Compressive and Failure Strength of Sand Stone with Different Strengthen Materials

Mohammed Y. Abdellah1,, A.F. Gelany2, Mahmoud M. Abu Zeid3

1Mechanical Engineering Department, Faculty of Engineering, South Valley University, Qena, Egypt

2Faculty of Science, Al- Azahar University, Cairo

3Civil Engineering Departments, Faculty of Engineering, South Valley University, Qena, Egypt

Abstract

Composite materials have advantages of giving new properties for the component materials. Therefore fundamental of forming and fabrication of composites material has been used to enhance the mechanical compressive and failure strength of deteriorates ancient materials. Habu Temple has been often in the observing of a lot of scientific research. Natural weathering like rains, moisture, salty groundwater absorption and changing temperature can damage or even may weaken the strength of such deteriorates ancient buildings. Sandstones are of the main construction building materials of this ancient temple. Compressive strength of sandstones is affected by weathering conditions.
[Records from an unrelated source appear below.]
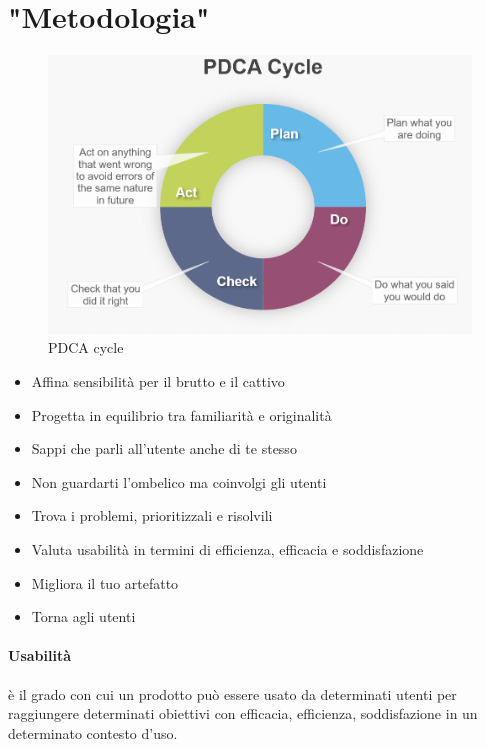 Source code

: \documentclass[11pt,a4paper]{book}
\begin{document}
\section{"Metodologia"}
\begin{figure}[h!]
	\begin{center}
		\includegraphics[scale=0.4]{img/011.png}
		\caption{PDCA cycle}
		\label{fig: 011}
	\end{center}
\end{figure}
\begin{itemize}
	\item Affina sensibilità per il brutto e il cattivo
	\item Progetta in equilibrio tra familiarità e originalità
	\item Sappi che parli all'utente anche di te stesso
	\item Non guardarti l'ombelico ma coinvolgi gli utenti
	\item Trova i problemi, prioritizzali e risolvili
	\item Valuta usabilità in termini di efficienza, efficacia e soddisfazione
	\item Migliora il tuo artefatto
	\item Torna agli utenti
\end{itemize}

\paragraph{Usabilità}
è il grado con cui un prodotto può essere usato da determinati utenti per raggiungere determinati obiettivi con efficacia, efficienza, soddisfazione in un determinato contesto d'uso.
\end{document}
Samples of ancient Nubian sandstones are coated with Paraloid 44 (B44), Paraloid 72 (B72), Ethyle silicate and Wacker (OH100). The results showed that in general, Mechanical Compressive strength of sandstone decreases due to salty groundwater action. Ethyle silicate coating material is more efficient and gives considerable protection about over 250% enhancement when the sample immersed in water gives a about over 140 % enhancement.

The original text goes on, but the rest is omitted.